Bernd Greifender co-founded Dynatrace in Linz, Austria, 20 years ago. As CTO, he has seen the observability firm grow into a multi-billion-dollar tech giant.

Greifender says his competitive nature is behind his continued push to make Dynatrace a major tech player. He also channels that drive into high-performance boat racing for fun.

We had coffee with Bernd at Dynatrace’s Perform event in Las Vegas…

 

Where did your interest in tech begin?

As a kid, I loved to assemble and disassemble broken things, so I played with electronics. Then, I moved into computer science, and as a student, I started writing my first software, which was tied to observability.

But it became more than a hobby during the early internet days when I was working on load-testing and eventually set up a company in this space, but eventually, we were bought out.

But we had lots of customers who were happy with the load testing product but unhappy because, with our simulation, we could tell they weren’t ready to go live yet because they didn’t have the scaling capability.

This drove me to consider the available tools. At the time, they were mainly profilers, but for me, as an architect, they didn’t provide proper insights because you could only build a probability tree and not a casual root to trace problems.

 

Was there a “Eureka!” moment for you that led to Dynatrace?

Over the years, I have learned that some of the best products we build come from personal needs. If I’m unsatisfied with what is available, we should try to do things differently from everyone else; this has always yielded the best results for me.

Take Grail [Dynatrace’s analytics engine] is already defining the future of Dynatrace in a big way. Not everyone has seen how big the opportunity is there. Four or five years ago, the focus was on needing storage that brings a graph database, a metadata database, and all other sorts of data in one place. But that didn’t exist, so we created it — not just for us, but for others.

It’s challenging because you aren’t just sitting down and writing code or using generative AI to help you write it. You are breaking existing systems down to bits, not bytes. You are going to the core of it, and that is our key philosophy.

 

After 25 years in the industry, how do you maintain your passion for tech?

I have to admit I am very egotistical, and that really drives me. Every human wants to be loved by others, and this is why I want to build products and solutions that customers love — so I can indirectly feel loved by the customers using them.

This is also why seeing customers love our products at events like Dynatrace Perform fuels me!
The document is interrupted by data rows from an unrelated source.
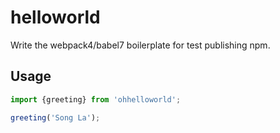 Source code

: # helloworld

Write the webpack4/babel7 boilerplate for test publishing npm.

## Usage

``` js
import {greeting} from 'ohhelloworld';

greeting('Song La');
``` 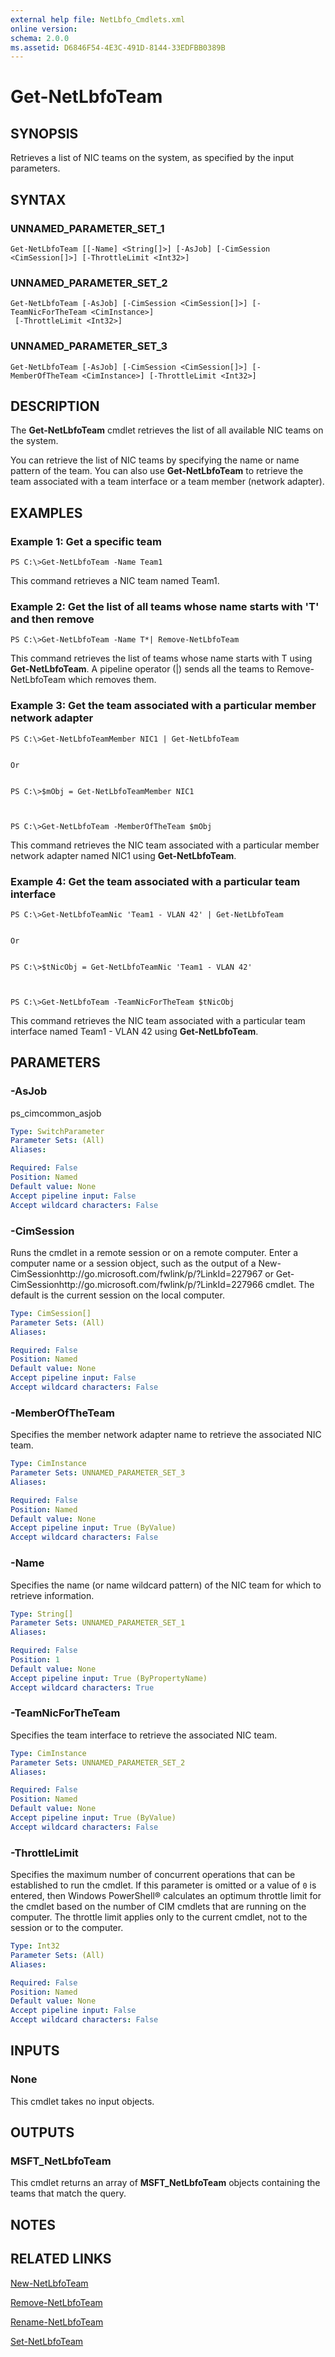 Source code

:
```yaml
---
external help file: NetLbfo_Cmdlets.xml
online version: 
schema: 2.0.0
ms.assetid: D6846F54-4E3C-491D-8144-33EDFBB0389B
---
```


# Get-NetLbfoTeam

## SYNOPSIS
Retrieves a list of NIC teams on the system, as specified by the input parameters.

## SYNTAX

### UNNAMED_PARAMETER_SET_1
```
Get-NetLbfoTeam [[-Name] <String[]>] [-AsJob] [-CimSession <CimSession[]>] [-ThrottleLimit <Int32>]
```

### UNNAMED_PARAMETER_SET_2
```
Get-NetLbfoTeam [-AsJob] [-CimSession <CimSession[]>] [-TeamNicForTheTeam <CimInstance>]
 [-ThrottleLimit <Int32>]
```

### UNNAMED_PARAMETER_SET_3
```
Get-NetLbfoTeam [-AsJob] [-CimSession <CimSession[]>] [-MemberOfTheTeam <CimInstance>] [-ThrottleLimit <Int32>]
```

## DESCRIPTION
The **Get-NetLbfoTeam** cmdlet retrieves the list of all available NIC teams on the system.

You can retrieve the list of NIC teams by specifying the name or name pattern of the team.
You can also use **Get-NetLbfoTeam** to retrieve the team associated with a team interface or a team member (network adapter).

## EXAMPLES

### Example 1: Get a specific team
```
PS C:\>Get-NetLbfoTeam -Name Team1
```

This command retrieves a NIC team named Team1.

### Example 2: Get the list of all teams whose name starts with 'T' and then remove
```
PS C:\>Get-NetLbfoTeam -Name T*| Remove-NetLbfoTeam
```

This command retrieves the list of teams whose name starts with T using **Get-NetLbfoTeam**.
A pipeline operator (|) sends all the teams to Remove-NetLbfoTeam which removes them.

### Example 3: Get the team associated with a particular member network adapter
```
PS C:\>Get-NetLbfoTeamMember NIC1 | Get-NetLbfoTeam


Or


PS C:\>$mObj = Get-NetLbfoTeamMember NIC1



PS C:\>Get-NetLbfoTeam -MemberOfTheTeam $mObj
```

This command retrieves the NIC team associated with a particular member network adapter named NIC1 using **Get-NetLbfoTeam**.

### Example 4: Get the team associated with a particular team interface
```
PS C:\>Get-NetLbfoTeamNic 'Team1 - VLAN 42' | Get-NetLbfoTeam


Or


PS C:\>$tNicObj = Get-NetLbfoTeamNic 'Team1 - VLAN 42'



PS C:\>Get-NetLbfoTeam -TeamNicForTheTeam $tNicObj
```

This command retrieves the NIC team associated with a particular team interface named Team1 - VLAN 42 using **Get-NetLbfoTeam**.

## PARAMETERS

### -AsJob
ps_cimcommon_asjob

```yaml
Type: SwitchParameter
Parameter Sets: (All)
Aliases: 

Required: False
Position: Named
Default value: None
Accept pipeline input: False
Accept wildcard characters: False
```

### -CimSession
Runs the cmdlet in a remote session or on a remote computer.
Enter a computer name or a session object, such as the output of a New-CimSessionhttp://go.microsoft.com/fwlink/p/?LinkId=227967 or Get-CimSessionhttp://go.microsoft.com/fwlink/p/?LinkId=227966 cmdlet.
The default is the current session on the local computer.

```yaml
Type: CimSession[]
Parameter Sets: (All)
Aliases: 

Required: False
Position: Named
Default value: None
Accept pipeline input: False
Accept wildcard characters: False
```

### -MemberOfTheTeam
Specifies the member network adapter name to retrieve the associated NIC team.

```yaml
Type: CimInstance
Parameter Sets: UNNAMED_PARAMETER_SET_3
Aliases: 

Required: False
Position: Named
Default value: None
Accept pipeline input: True (ByValue)
Accept wildcard characters: False
```

### -Name
Specifies the name (or name wildcard pattern) of the NIC team for which to retrieve information.

```yaml
Type: String[]
Parameter Sets: UNNAMED_PARAMETER_SET_1
Aliases: 

Required: False
Position: 1
Default value: None
Accept pipeline input: True (ByPropertyName)
Accept wildcard characters: True
```

### -TeamNicForTheTeam
Specifies the team interface to retrieve the associated NIC team.

```yaml
Type: CimInstance
Parameter Sets: UNNAMED_PARAMETER_SET_2
Aliases: 

Required: False
Position: Named
Default value: None
Accept pipeline input: True (ByValue)
Accept wildcard characters: False
```

### -ThrottleLimit
Specifies the maximum number of concurrent operations that can be established to run the cmdlet.
If this parameter is omitted or a value of `0` is entered, then Windows PowerShell® calculates an optimum throttle limit for the cmdlet based on the number of CIM cmdlets that are running on the computer.
The throttle limit applies only to the current cmdlet, not to the session or to the computer.

```yaml
Type: Int32
Parameter Sets: (All)
Aliases: 

Required: False
Position: Named
Default value: None
Accept pipeline input: False
Accept wildcard characters: False
```

## INPUTS

### None
This cmdlet takes no input objects.

## OUTPUTS

### MSFT_NetLbfoTeam
This cmdlet returns an array of **MSFT_NetLbfoTeam** objects containing the teams that match the query.

## NOTES

## RELATED LINKS

[New-NetLbfoTeam](./New-NetLbfoTeam.md)

[Remove-NetLbfoTeam](./Remove-NetLbfoTeam.md)

[Rename-NetLbfoTeam](./Rename-NetLbfoTeam.md)

[Set-NetLbfoTeam](./Set-NetLbfoTeam.md)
I am also very competitive. I believe Europeans can compete with our US counterparts to build brilliant software, and that’s another big part of what drives me.

 

Do you channel that competitiveness into any other avenues?

I am competitive in sports. I played tennis for decades, but now I am more into high-performance sailing, such as catamarans.

I’m currently combining that with my love for tech by working with a team to build a boat with some guys from the Americas Cup teams.

This combines nature and what’s around me with real cutting-edge technology, which is inspiring. But it is also actual physical exercise. It isn’t cocktails on a boat, but capsizing, wetsuits, and travelling at more than 30 knots!

 

What was the most challenging part of your career, and how did you overcome it?

The hardest time in Dynatrace’s history was when we were around 20-30 people. Although I was the CEO, I still built products and coded. I was also involved in hiring and onboarding people and helping sell. So, there were a lot of things going on.

At the time, I felt, “This is too crazy.” How could I do all of this? But that was a big lesson: always look one or two years ahead at who you need and who you need to onboard. Hiring the people to head up the divisions that needed looking after paid off, and that freed me up to do my tasks — the things I wanted to focus on, the things that excite me.

 

What excites you the most in tech right now?

I am getting excited about AI. Those hype cycles obviously come and go, and people are freaking out about AI right now. I love this quote from Michel de Montaigne, a French philosopher: “People are most apt to believe what they don’t understand.” And I think this is very true.

There is true potential in AI, and there is no doubt about this. While there is much false understanding, the piece that excites me is the complexity this is driving. Now, we don’t have the fear that suddenly all software developers are going to lose their jobs.

Technology is doing what it has always done: increasing the gap between low- and high-educated people. This is a huge challenge. Consider the invention of the pocket calculator and its effect on accountancy. It didn’t make people jobless just because they had a better tool.

 

How do you take your coffee?

I actually have a very clear recipe. I use 2.5 grams of coffee grind, 2.5 grams of water, and a 15-g shot. This is put into a computer-controlled machine with sensors which release temperature-controlled water at the correct intervals.

I bought a coffee machine then input the specific requirements for my taste, so it makes my perfect cup.

 

What are you looking forward to in the near future?

We are already way more than an observability company, but at our heart, we are much more driven by the power of analytics overall. Observability is a key data source, but we are much more of an analytics company.

AI is a big part of analytics. But it also defines us now and in the future because it unlocks so many use cases across different audiences. This goes far beyond the AI hype.